- [Prompt]: Copy out the entries that follow exactly, leaving out the pictures.

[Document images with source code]
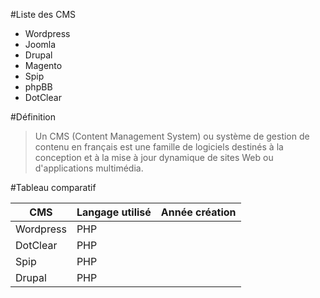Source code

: #Liste des CMS

* Wordpress
* Joomla
* Drupal
* Magento
* Spip
* phpBB
* DotClear

#Définition

> Un CMS (Content Management System) ou système de gestion de contenu en français est une famille de logiciels destinés à la conception et à la mise à jour dynamique de sites Web ou d'applications multimédia.

#Tableau comparatif

CMS          | Langage utilisé  | Année création
------------ | ---------------- | --------------
Wordpress | PHP |
DotClear | PHP |
Spip | PHP |
Drupal | PHP |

- [Output for this exercise]:
Source code

: #Liste des CMS

* Wordpress
* Joomla
* Drupal
* Magento
* Spip
* phpBB
* DotClear

#Définition

> Un CMS (Content Management System) ou système de gestion de contenu en français est une famille de logiciels destinés à la conception et à la mise à jour dynamique de sites Web ou d'applications multimédia.

#Tableau comparatif

CMS          | Langage utilisé  | Année création
------------ | ---------------- | --------------
Wordpress | PHP |
DotClear | PHP |
Spip | PHP |
Drupal | PHP |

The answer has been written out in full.